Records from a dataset
▽

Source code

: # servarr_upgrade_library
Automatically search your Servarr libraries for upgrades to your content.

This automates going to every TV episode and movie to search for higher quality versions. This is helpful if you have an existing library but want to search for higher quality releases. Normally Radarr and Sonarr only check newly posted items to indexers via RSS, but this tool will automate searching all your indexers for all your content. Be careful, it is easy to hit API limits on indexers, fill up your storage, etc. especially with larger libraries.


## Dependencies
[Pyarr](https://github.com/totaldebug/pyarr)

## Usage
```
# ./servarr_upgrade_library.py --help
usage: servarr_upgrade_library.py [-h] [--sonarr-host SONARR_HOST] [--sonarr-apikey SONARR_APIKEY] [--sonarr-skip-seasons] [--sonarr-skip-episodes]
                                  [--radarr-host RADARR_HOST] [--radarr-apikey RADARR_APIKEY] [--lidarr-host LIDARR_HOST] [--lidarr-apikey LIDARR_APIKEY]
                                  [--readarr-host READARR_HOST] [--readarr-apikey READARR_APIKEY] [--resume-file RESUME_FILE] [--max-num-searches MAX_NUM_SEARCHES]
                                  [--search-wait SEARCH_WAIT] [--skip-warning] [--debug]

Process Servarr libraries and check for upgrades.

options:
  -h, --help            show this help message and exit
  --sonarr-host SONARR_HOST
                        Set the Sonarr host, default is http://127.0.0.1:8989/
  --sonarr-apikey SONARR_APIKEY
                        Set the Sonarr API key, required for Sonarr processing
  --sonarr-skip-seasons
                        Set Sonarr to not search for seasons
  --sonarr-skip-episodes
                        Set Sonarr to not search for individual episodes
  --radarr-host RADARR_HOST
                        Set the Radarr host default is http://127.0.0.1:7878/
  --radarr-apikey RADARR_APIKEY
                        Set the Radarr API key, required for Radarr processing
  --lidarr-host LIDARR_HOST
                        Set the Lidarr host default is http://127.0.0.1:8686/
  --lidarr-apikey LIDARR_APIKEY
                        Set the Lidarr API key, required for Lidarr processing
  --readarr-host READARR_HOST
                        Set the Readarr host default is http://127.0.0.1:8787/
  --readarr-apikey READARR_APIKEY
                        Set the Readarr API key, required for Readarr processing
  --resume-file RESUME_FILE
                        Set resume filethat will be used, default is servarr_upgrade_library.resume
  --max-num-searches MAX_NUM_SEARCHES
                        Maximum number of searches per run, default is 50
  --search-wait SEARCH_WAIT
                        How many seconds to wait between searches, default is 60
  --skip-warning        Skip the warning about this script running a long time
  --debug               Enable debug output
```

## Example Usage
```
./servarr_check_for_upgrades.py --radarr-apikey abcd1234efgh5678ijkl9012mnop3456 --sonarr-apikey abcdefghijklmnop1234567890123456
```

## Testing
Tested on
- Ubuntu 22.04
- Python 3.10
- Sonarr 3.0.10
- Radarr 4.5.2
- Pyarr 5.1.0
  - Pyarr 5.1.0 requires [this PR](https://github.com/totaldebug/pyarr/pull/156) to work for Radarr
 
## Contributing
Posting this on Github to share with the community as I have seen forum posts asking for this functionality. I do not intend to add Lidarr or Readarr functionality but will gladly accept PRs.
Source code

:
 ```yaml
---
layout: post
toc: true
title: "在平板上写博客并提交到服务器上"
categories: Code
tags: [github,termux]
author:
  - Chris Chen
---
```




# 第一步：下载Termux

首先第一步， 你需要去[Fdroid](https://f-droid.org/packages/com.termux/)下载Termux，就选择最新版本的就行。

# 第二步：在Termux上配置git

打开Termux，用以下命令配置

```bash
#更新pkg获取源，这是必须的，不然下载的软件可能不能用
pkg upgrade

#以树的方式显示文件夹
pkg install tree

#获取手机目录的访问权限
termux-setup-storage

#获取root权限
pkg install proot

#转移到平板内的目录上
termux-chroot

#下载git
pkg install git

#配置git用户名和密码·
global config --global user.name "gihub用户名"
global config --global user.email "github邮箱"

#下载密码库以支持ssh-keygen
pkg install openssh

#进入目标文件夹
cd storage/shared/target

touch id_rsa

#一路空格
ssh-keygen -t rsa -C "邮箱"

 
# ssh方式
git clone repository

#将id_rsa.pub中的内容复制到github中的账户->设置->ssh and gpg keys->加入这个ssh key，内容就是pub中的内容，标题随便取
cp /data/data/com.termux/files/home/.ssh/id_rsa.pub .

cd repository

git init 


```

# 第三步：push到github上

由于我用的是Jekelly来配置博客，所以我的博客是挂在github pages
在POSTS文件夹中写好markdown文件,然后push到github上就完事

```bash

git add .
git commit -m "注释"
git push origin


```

△
▽

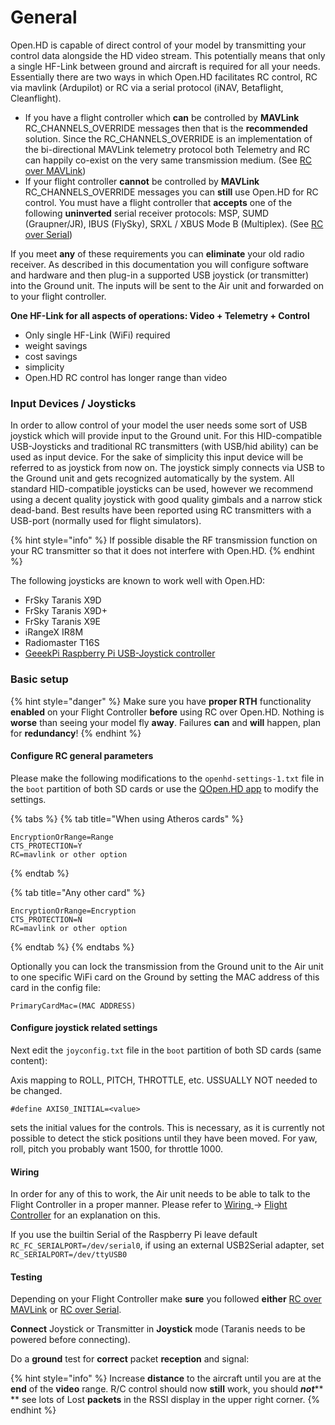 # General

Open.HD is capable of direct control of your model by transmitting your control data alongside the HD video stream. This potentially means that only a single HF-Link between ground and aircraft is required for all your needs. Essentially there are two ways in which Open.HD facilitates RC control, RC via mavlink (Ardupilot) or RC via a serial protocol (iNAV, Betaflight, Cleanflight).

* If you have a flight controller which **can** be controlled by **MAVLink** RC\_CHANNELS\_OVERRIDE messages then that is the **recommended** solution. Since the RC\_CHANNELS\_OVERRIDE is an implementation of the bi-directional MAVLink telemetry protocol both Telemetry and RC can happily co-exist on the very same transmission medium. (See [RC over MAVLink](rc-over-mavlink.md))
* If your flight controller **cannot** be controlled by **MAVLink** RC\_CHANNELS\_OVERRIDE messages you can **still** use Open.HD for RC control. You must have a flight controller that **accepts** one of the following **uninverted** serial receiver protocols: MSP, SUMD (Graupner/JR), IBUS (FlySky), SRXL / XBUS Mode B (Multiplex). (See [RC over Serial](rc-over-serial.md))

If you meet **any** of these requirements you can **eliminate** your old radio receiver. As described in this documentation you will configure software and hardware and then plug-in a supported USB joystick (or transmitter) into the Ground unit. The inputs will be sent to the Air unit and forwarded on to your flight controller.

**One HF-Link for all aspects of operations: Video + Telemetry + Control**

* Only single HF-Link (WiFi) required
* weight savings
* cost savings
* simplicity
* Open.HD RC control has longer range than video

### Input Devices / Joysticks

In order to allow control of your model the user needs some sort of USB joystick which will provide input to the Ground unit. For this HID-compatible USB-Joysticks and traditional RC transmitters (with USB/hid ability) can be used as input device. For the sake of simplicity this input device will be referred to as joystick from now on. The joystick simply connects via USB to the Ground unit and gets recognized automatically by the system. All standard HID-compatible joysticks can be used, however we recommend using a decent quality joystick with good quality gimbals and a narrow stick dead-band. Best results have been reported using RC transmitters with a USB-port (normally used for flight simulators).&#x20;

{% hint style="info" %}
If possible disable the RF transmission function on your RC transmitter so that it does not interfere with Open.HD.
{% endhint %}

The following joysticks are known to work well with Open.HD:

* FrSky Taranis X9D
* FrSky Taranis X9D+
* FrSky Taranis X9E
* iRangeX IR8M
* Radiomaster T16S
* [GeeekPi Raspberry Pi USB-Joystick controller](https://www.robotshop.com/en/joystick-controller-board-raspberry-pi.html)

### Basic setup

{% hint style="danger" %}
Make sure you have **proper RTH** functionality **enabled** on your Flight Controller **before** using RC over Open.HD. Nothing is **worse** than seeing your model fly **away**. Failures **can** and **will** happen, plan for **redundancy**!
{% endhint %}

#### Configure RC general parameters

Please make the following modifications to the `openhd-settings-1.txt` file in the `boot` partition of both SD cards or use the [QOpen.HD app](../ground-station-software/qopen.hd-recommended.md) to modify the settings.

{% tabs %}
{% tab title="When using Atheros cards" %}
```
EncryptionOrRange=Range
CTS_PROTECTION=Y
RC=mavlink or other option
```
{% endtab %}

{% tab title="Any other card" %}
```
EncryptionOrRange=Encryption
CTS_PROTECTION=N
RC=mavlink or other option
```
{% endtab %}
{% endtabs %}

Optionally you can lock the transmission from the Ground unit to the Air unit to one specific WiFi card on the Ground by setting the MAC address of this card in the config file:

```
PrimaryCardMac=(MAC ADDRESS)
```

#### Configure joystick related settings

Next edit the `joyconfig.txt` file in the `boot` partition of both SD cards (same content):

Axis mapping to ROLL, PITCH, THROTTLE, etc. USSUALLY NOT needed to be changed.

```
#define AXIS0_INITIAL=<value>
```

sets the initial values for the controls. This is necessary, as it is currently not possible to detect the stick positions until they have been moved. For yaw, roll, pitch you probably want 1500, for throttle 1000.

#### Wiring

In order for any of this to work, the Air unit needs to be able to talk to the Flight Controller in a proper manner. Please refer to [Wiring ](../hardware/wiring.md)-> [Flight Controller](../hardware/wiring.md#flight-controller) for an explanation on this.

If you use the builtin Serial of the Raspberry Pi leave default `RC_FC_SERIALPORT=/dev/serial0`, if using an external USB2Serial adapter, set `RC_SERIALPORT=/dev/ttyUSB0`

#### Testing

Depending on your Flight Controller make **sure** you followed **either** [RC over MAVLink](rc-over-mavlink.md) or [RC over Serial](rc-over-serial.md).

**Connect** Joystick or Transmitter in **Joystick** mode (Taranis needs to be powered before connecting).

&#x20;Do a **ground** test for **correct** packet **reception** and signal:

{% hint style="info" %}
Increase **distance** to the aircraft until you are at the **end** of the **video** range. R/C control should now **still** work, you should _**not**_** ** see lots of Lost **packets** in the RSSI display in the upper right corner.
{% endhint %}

△

Aim of the exercise |
From the lines above, copy those that contain the word "messages".

Task response |
* If you have a flight controller which **can** be controlled by **MAVLink** RC\_CHANNELS\_OVERRIDE messages then that is the **recommended** solution. Since the RC\_CHANNELS\_OVERRIDE is an implementation of the bi-directional MAVLink telemetry protocol both Telemetry and RC can happily co-exist on the very same transmission medium. (See [RC over MAVLink](rc-over-mavlink.md))
* If your flight controller **cannot** be controlled by **MAVLink** RC\_CHANNELS\_OVERRIDE messages you can **still** use Open.HD for RC control. You must have a flight controller that **accepts** one of the following **uninverted** serial receiver protocols: MSP, SUMD (Graupner/JR), IBUS (FlySky), SRXL / XBUS Mode B (Multiplex). (See [RC over Serial](rc-over-serial.md))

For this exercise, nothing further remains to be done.